Prompt
Which lines in the records below hold the word "success"? Copy each of them.

Records to process
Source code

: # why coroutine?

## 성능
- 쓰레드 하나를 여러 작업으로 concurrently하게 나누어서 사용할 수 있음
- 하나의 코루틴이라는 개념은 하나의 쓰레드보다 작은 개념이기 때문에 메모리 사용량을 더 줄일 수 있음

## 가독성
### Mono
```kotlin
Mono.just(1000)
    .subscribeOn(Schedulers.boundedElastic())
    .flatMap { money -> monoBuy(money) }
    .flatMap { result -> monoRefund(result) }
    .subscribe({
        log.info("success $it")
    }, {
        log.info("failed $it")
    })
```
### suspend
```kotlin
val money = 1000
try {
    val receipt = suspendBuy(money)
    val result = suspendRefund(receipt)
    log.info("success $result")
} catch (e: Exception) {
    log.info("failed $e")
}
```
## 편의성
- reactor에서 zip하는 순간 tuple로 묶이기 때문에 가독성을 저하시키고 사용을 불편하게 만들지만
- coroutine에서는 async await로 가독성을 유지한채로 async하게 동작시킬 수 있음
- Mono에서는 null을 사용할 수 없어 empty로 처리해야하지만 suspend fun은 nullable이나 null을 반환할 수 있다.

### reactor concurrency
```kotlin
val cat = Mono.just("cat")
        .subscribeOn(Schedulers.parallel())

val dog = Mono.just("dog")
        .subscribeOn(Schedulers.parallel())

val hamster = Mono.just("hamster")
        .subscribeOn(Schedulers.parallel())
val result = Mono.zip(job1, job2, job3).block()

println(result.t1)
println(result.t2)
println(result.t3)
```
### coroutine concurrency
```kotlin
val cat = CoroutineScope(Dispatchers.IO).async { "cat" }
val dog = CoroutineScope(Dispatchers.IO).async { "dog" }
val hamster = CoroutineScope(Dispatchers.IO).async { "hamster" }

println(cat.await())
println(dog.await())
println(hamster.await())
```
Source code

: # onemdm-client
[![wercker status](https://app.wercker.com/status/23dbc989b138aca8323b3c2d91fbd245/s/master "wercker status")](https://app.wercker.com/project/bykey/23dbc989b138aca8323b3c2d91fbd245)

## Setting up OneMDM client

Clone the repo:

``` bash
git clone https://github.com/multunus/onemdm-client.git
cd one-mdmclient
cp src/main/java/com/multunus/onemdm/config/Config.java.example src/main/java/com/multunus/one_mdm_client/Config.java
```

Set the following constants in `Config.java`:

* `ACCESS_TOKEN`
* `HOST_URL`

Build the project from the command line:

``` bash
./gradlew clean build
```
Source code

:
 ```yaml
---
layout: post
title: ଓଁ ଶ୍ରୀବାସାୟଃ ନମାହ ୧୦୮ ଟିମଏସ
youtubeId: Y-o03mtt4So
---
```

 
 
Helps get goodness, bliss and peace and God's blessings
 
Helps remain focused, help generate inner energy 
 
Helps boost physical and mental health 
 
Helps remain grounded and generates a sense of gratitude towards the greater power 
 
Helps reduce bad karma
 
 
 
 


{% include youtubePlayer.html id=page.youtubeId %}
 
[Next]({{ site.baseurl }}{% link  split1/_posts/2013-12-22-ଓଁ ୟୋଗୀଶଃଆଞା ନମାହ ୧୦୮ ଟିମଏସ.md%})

Written response
        log.info("success $it")
    log.info("success $result")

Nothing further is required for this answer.